(Source texts of formatted documents)
======

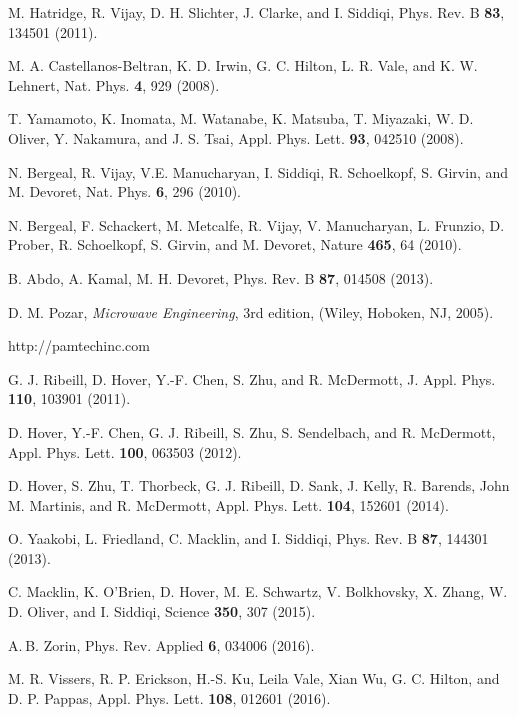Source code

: \documentclass[aip,onecolumn,10pt]{revtex4}%
\begin{document}
\begin{thebibliography}{99}
	 M. Hatridge, R. Vijay, D. H. Slichter, J. Clarke, and I. Siddiqi, Phys. Rev. B \textbf{83}, 134501 (2011).  
	
	M. A. Castellanos-Beltran, K. D. Irwin, G. C. Hilton, L. R. Vale, and K. W. Lehnert, Nat. Phys. \textbf{4}, 929 (2008).
	
	 T. Yamamoto, K. Inomata, M. Watanabe, K. Matsuba, T. Miyazaki, W. D. Oliver, Y. Nakamura, and J. S. Tsai, Appl. Phys. Lett. \textbf{93}, 042510 (2008).
	
	N. Bergeal, R. Vijay, V.E. Manucharyan, I. Siddiqi, R. Schoelkopf, S. Girvin, and M. Devoret, Nat. Phys. \textbf{6}, 296 (2010).
	
	N. Bergeal, F. Schackert, M. Metcalfe, R. Vijay, V. Manucharyan, L. Frunzio, D. Prober, R. Schoelkopf, S. Girvin, and M. Devoret, Nature \textbf{465}, 64 (2010).
	
	B. Abdo, A. Kamal, M. H. Devoret, Phys. Rev. B \textbf{87}, 014508 (2013).
	
	 D. M. Pozar, \textit{Microwave Engineering}, 3rd edition, (Wiley, Hoboken, NJ, 2005).
	
	 http://pamtechinc.com
	
	G. J. Ribeill, D. Hover, Y.-F. Chen, S. Zhu, and R. McDermott, J. Appl. Phys. \textbf{110}, 103901 (2011).
	
	 D. Hover, Y.-F. Chen, G. J. Ribeill, S. Zhu, S. Sendelbach, and R. McDermott, Appl. Phys. Lett. \textbf{100}, 063503 (2012).
	
	  D. Hover, S. Zhu, T. Thorbeck, G. J. Ribeill, D. Sank, J. Kelly, R. Barends, John M. Martinis, and R. McDermott, Appl. Phys. Lett. \textbf{104}, 152601 (2014).
	
	 O. Yaakobi, L. Friedland, C. Macklin, and I. Siddiqi, Phys. Rev. B \textbf{87}, 144301 (2013).
	
	 C. Macklin, K. O'Brien, D. Hover, M. E. Schwartz, V. Bolkhovsky, X. Zhang, W. D. Oliver, and I. Siddiqi, Science \textbf{350}, 307 (2015).
	
	 A. B. Zorin, Phys. Rev. Applied \textbf{6}, 034006 (2016).
	
	 M. R. Vissers, R. P. Erickson, H.-S. Ku, Leila Vale, Xian Wu, G. C. Hilton, and D. P. Pappas, Appl. Phys. Lett. \textbf{108}, 012601 (2016).
	

\end{thebibliography}
\end{document}
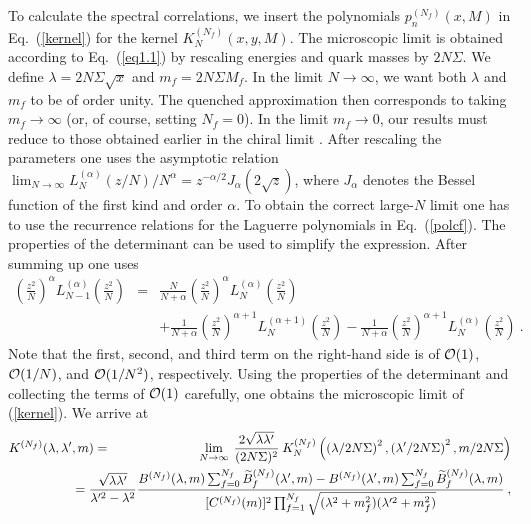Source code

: To calculate the spectral correlations, we insert the polynomials
$p_n^{(N_f)}(x,M)$ in Eq.~(\ref{kernel}) for the kernel
$K_N^{(N_f)}(x,y,M)$.  The microscopic limit is obtained according to
Eq.~(\ref{eq1.1}) by rescaling energies and quark masses by
$2N\Sigma$.  We define $\lambda=2N\Sigma \sqrt{x}$ and $m_f=2N\Sigma
M_f$.  In the limit $N\to\infty$, we want both $\lambda$ and $m_f$ to
be of order unity.  The quenched approximation then corresponds to
taking $m_f\to\infty$ (or, of course, setting $N_f=0$).  In the limit
$m_f\to 0$, our results must reduce to those obtained earlier in the
chiral limit \cite{Verb93}.  After rescaling the parameters one uses
the asymptotic relation $\lim_{N\to\infty}L_N^{(\alpha)}(z/N)/N^\alpha
= z^{-\alpha/2}J_\alpha(2\sqrt{z})$, where $J_\alpha$ denotes the
Bessel function of the first kind and order $\alpha$. To obtain the
correct large-$N$ limit one has to use the recurrence relations for
the Laguerre polynomials \cite{Grad65} in Eq.~(\ref{polcf}).  The
properties of the determinant can be used to simplify the expression.
After summing up one uses
\begin{eqnarray}
{\left(\frac{z^2}{N}\right)^\alpha}
        L_{N-1}^{(\alpha)}{\left(\frac{z^2}{N}\right)}&=&
{\frac{N}{N+\alpha}\left(\frac{z^2}{N}\right)^\alpha}
        L_N^{(\alpha)}{\left(\frac{z^2}{N}\right)}\nonumber\\
&&+{\frac{1}{N+\alpha}\left(\frac{z^2}{N}\right)^{\alpha+1}}
        L_N^{(\alpha+1)}{\left(\frac{z^2}{N}\right)}
-{\frac{1}{N+\alpha}\left(\frac{z^2}{N}\right)^{\alpha+1}}
        L_N^{(\alpha)}{\left(\frac{z^2}{N}\right)}\:.
\label{reccur}
\end{eqnarray}
Note that the first, second, and third term on the right-hand side is
of ${\cal O}(1)$, ${\cal O}(1/N)$, and ${\cal O}(1/N^2)$,
respectively.  Using the properties of the determinant and collecting
the terms of  ${\cal O}(1)$ carefully, one obtains the
microscopic limit of (\ref{kernel}).  We arrive at
\begin{eqnarray}
K^{(N_f)}(\lambda,\lambda^\prime,m) & = &\lim\limits_{N\to\infty}
 \:\frac{2\sqrt{\lambda\lambda^\prime}}{(2N\Sigma)^2}\:
  K_N^{(N_f)}\left(\left(\lambda/2N\Sigma\right)^2,
    \left(\lambda^\prime/2N\Sigma\right)^2,
    m/2N\Sigma\right)
  \nonumber \\ & & \hspace*{-35pt} = 
  \frac{\sqrt{\lambda\lambda^\prime}}{\lambda^{\prime 2}-\lambda^2}
  \frac{B^{(N_f)}(\lambda,m)\sum_{f=0}^{N_f}
  \widetilde{B}_f^{(N_f)}(\lambda^\prime,m)
  -B^{(N_f)}(\lambda^\prime,m)\sum_{f=0}^{N_f}
  \widetilde{B}_f^{(N_f)}(\lambda,m)}
  {[C^{(N_f)}(m)]^2\prod_{f=1}^{N_f}\sqrt{(\lambda^2+m_f^2)
      (\lambda^{\prime 2}+m_f^2)}}\:,
\label{microkernel}
\end{eqnarray}
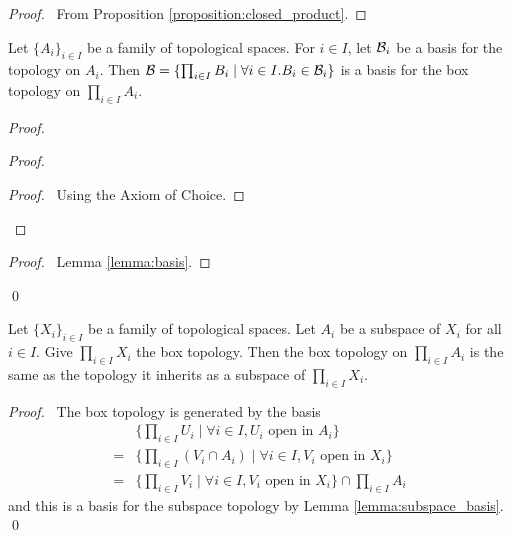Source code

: \begin{proof}
    \pf\ From Proposition \ref{proposition:closed_product}.
\end{proof}

\begin{proposition}[AC]
    Let $\{ A_i \}_{i \in I}$ be a family of topological spaces. For $i \in I$, let $\mathcal{B}_i$ be a basis for the topology on $A_i$. Then $\mathcal{B} = \{ \prod_{i \in I} B_i \mid
    \forall i \in I. B_i \in \mathcal{B}_i \}$ is a basis for the box topology on $\prod_{i \in I} A_i$.
\end{proposition}

\begin{proof}
    \pf
    \begin{proof}
        \begin{proof}
            \pf\ Using the Axiom of Choice.
        \end{proof}
    \end{proof}
    \qedstep
    \begin{proof}
        \pf\ Lemma \ref{lemma:basis}.
    \end{proof}
    \qed
\end{proof}

\begin{theorem}
    Let $\{ X_i \}_{i \in I}$ be a family of topological spaces. Let $A_i$ be a subspace of $X_i$ for all $i \in I$.
    Give $\prod_{i \in I} X_i$ the box topology.
    Then the box topology on $\prod_{i \in I} A_i$ is the same as the topology it inherits as a subspace of
    $\prod_{i \in I} X_i$.
\end{theorem}

\begin{proof}
    \pf\ The box topology is generated by the basis
    \begin{align*}
        & \{ \prod_{i \in I} U_i \mid \forall i \in I, U_i \text{ open in } A_i \} \\
        = & \{ \prod_{i \in I} (V_i \cap A_i) \mid \forall i \in I, V_i \text{ open in } X_i \} \\
        = & \{ \prod_{i \in I} V_i \mid \forall i \in I, V_i \text{ open in } X_i \} \cap \prod_{i \in I} A_i
    \end{align*}
    and this is a basis for the subspace topology by Lemma \ref{lemma:subspace_basis}. \qed
\end{proof}

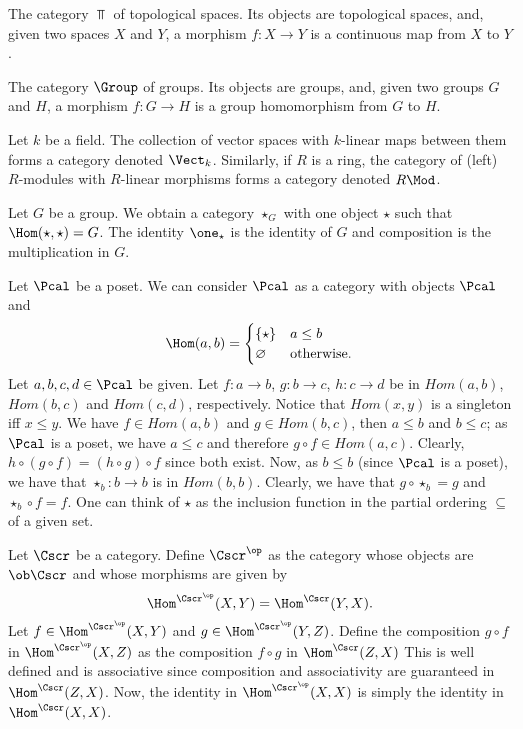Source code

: \begin{example}
  The category $\Top$ of topological spaces.
  Its objects are topological spaces, and, given two spaces $X$ and $Y$, a morphism $f : X \to Y$ is a continuous map from $X$ to $Y$.
\end{example}

\begin{example}
  The category $\Group$ of groups.
  Its objects are groups, and, given two groups $G$ and $H$, a morphism $f : G \to H$ is a group homomorphism from $G$ to $H$.
\end{example}

\begin{example}
  Let $k$ be a field.
  The collection of vector spaces with $k$-linear maps between them forms a category denoted $\Vect_{k}$.
  Similarly, if $R$ is a ring, the category of (left) $R$-modules with $R$-linear morphisms forms a category denoted $R\Mod$.
\end{example}

\begin{example}
  Let $G$ be a group.
  We obtain a category $\star_{G}$ with one object $\star$ such that $\Hom(\star,\star) = G$.
  The identity $\one_{\star}$ is the identity of $G$ and composition is the multiplication in $G$.
\end{example}

\begin{example}
  Let $\Pcal$ be a poset.
  We can consider $\Pcal$ as a category with objects $\Pcal$ and
  \[ \Hom(a,b) = \begin{cases}
      \{\star\} & a \le b \\
      \varnothing & \text{otherwise}.
    \end{cases}\]
  Let $a,b,c,d\in \Pcal$ be given. 
  Let $f:a\to b$, $g:b\to c$, $h:c\to d$ be in $Hom(a,b)$, $Hom(b,c)$ and $Hom(c,d)$, respectively.
  Notice that $Hom(x,y)$ is a singleton iff $x\le y$. 
  We have $f \in Hom(a,b)$ and $g\in Hom(b,c)$, then $a\le b$ and $b\le c$; as $\Pcal$ is a poset, we have $a\le c$ and therefore $g\circ f\in Hom(a,c)$. 
  Clearly, $h\circ(g\circ f)=(h\circ g)\circ f$ since both exist.
  Now, as $b\le b$ (since $\Pcal$ is a poset), we have that $\star_b:b\to b$ is in $Hom(b,b)$. Clearly, we have that $g\circ \star_b=g$ and $\star_b\circ f=f$.
  One can think of $\star$ as the inclusion function in the partial ordering $\subseteq$ of a given set.
\end{example}

\begin{example}
  Let $\Cscr$ be a category.
  Define $\Cscr^{\op}$ as the category whose objects are $\ob \Cscr$ and whose morphisms are given by
  \[ \Hom^{\Cscr^{\op}}(X,Y) = \Hom^{\Cscr}(Y,X). \]
  Let $f\in \Hom^{\Cscr^{\op}}(X,Y)$ and $g\in \Hom^{\Cscr^{\op}}(Y,Z)$. 
  Define the composition $g\circ f$ in $\Hom^{\Cscr^{\op}}(X,Z)$ as the composition $f\circ g$ in $\Hom^{\Cscr}(Z,X)$
  This is well defined and is associative since composition and associativity are guaranteed in $\Hom^{\Cscr}(Z,X)$.
  Now, the identity in $\Hom^{\Cscr^{\op}}(X,X)$ is simply the identity in $\Hom^{\Cscr}(X,X)$.
\end{example}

======

- TASK REQUIREMENTS
Given the records above, reproduce precisely and only the lines between the line holding "T. Yamamoto, K." and the line holding "N. Bergeal, R.", inclusive.

- ANSWER TO THIS PROBLEM
	 T. Yamamoto, K. Inomata, M. Watanabe, K. Matsuba, T. Miyazaki, W. D. Oliver, Y. Nakamura, and J. S. Tsai, Appl. Phys. Lett. \textbf{93}, 042510 (2008).
	
	N. Bergeal, R. Vijay, V.E. Manucharyan, I. Siddiqi, R. Schoelkopf, S. Girvin, and M. Devoret, Nat. Phys. \textbf{6}, 296 (2010).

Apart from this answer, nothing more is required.